- **Your goal**: Print nothing but the lines below starting at the line that holds "Kippvorgangs $\to$ negative Messabweichung" and ending at the line that holds "verschmutzter Flüssigkeiten möglich", including both, each exactly as written.

- **Records to process**:
=== Section Start ===
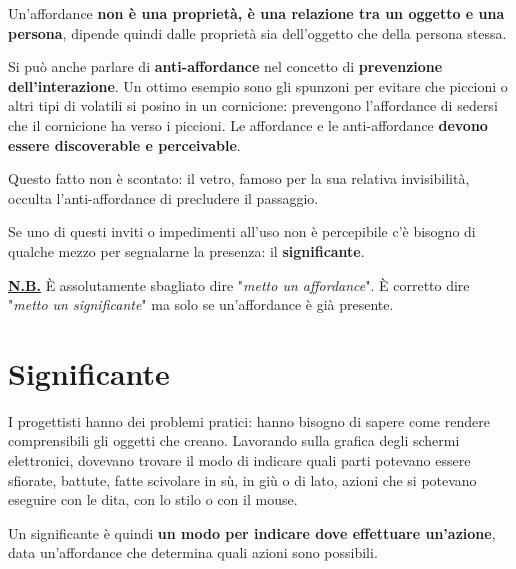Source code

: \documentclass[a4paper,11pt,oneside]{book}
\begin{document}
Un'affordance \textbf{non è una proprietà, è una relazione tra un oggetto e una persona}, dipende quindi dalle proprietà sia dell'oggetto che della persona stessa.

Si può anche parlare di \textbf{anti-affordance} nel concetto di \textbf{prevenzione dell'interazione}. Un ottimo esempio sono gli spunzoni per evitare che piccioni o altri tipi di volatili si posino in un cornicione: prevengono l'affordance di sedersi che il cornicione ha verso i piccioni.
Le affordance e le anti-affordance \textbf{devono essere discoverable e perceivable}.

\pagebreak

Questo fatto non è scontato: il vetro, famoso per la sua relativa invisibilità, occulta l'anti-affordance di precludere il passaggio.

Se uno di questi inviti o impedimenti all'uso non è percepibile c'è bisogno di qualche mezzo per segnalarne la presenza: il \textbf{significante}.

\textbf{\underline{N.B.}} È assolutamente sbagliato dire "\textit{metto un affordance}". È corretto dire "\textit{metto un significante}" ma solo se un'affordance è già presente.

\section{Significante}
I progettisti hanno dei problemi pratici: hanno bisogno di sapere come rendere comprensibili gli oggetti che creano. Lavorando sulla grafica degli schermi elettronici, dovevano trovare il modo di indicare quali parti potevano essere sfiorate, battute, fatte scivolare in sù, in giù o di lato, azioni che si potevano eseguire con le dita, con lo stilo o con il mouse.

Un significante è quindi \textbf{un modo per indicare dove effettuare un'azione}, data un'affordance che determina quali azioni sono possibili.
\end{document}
=== Section End ===
=== Section Start ===
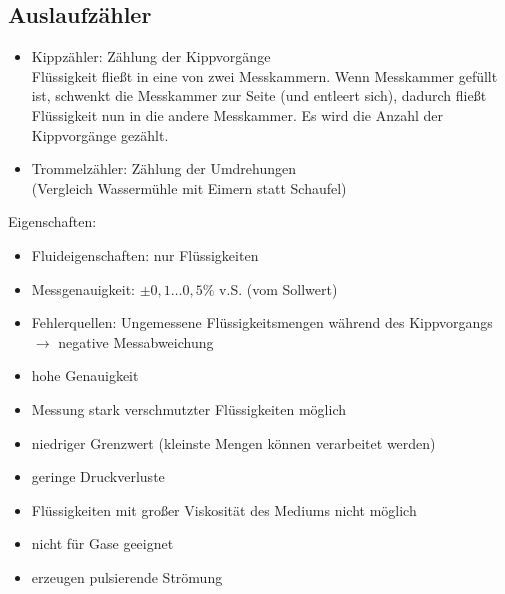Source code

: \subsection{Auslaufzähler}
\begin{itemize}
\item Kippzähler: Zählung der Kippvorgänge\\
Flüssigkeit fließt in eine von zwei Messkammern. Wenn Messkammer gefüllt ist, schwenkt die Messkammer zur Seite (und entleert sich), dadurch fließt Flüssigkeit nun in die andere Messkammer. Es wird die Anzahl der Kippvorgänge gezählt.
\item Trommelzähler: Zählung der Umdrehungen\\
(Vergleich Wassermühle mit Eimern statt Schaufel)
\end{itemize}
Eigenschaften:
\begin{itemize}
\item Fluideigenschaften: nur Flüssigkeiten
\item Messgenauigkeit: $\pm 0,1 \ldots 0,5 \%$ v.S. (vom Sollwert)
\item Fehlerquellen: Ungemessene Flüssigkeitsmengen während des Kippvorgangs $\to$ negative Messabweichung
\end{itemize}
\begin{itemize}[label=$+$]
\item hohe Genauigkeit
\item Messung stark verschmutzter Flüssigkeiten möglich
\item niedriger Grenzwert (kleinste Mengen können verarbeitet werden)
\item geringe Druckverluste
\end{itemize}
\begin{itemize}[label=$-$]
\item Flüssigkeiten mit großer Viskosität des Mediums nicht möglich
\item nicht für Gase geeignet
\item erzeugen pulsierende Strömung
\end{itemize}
=== Section End ===
=== Section Start ===
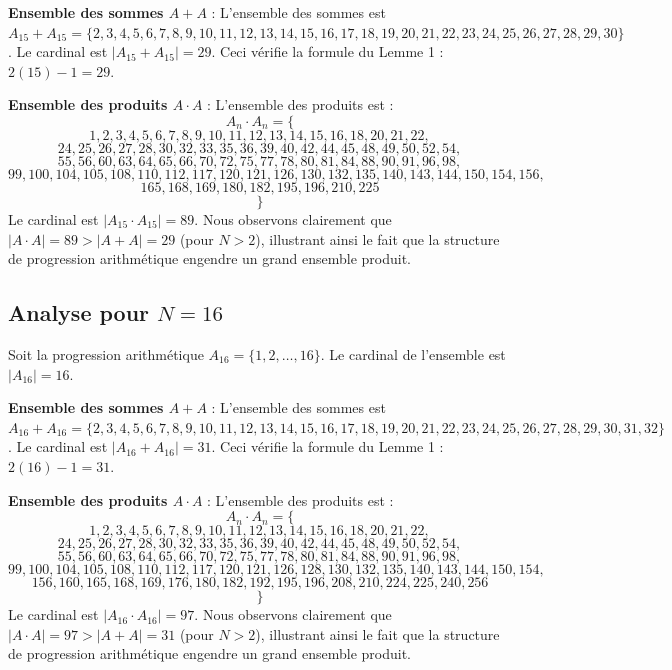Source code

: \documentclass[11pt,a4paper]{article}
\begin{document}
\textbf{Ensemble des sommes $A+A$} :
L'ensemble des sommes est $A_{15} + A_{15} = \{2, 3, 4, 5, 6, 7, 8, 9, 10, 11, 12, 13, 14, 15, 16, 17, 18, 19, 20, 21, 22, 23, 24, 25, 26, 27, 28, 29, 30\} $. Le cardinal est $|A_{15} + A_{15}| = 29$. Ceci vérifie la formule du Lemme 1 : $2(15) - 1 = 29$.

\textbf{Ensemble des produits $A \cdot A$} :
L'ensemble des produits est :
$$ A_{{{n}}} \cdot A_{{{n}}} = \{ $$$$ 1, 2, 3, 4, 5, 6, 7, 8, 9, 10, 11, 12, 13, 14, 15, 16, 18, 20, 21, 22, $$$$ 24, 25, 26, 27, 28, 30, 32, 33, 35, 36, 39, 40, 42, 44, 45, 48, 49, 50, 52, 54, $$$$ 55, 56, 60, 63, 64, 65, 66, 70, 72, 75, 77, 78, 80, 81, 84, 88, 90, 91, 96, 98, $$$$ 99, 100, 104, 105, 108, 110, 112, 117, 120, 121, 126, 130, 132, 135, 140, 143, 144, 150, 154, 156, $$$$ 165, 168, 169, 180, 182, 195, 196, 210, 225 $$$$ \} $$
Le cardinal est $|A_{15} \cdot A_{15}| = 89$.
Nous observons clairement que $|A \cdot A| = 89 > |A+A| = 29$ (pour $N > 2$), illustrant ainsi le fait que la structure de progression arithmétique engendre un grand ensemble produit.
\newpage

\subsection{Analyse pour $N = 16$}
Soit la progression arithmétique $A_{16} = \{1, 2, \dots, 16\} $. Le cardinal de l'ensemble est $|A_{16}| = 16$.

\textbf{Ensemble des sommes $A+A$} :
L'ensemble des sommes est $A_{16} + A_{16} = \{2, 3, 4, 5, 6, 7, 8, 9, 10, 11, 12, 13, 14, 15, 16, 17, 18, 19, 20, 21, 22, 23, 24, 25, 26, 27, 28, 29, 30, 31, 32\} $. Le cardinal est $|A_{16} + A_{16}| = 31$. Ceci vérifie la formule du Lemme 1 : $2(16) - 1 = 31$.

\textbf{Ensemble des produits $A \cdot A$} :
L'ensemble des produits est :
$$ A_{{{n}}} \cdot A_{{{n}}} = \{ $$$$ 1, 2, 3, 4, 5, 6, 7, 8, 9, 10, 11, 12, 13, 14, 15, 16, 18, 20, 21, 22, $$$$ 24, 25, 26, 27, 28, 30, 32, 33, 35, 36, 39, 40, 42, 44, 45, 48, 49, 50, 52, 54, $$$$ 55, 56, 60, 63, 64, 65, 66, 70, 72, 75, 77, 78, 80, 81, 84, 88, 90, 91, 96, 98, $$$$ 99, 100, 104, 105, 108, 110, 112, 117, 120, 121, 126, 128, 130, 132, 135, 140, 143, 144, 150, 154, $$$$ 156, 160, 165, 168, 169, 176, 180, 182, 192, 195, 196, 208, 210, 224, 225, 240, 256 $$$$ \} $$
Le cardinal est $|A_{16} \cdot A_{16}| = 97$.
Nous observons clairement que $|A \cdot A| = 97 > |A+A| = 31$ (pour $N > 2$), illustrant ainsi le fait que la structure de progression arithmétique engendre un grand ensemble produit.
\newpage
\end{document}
=== Section End ===
- **Finished task**:
\item Fehlerquellen: Ungemessene Flüssigkeitsmengen während des Kippvorgangs $\to$ negative Messabweichung
\end{itemize}
\begin{itemize}[label=$+$]
\item hohe Genauigkeit
\item Messung stark verschmutzter Flüssigkeiten möglich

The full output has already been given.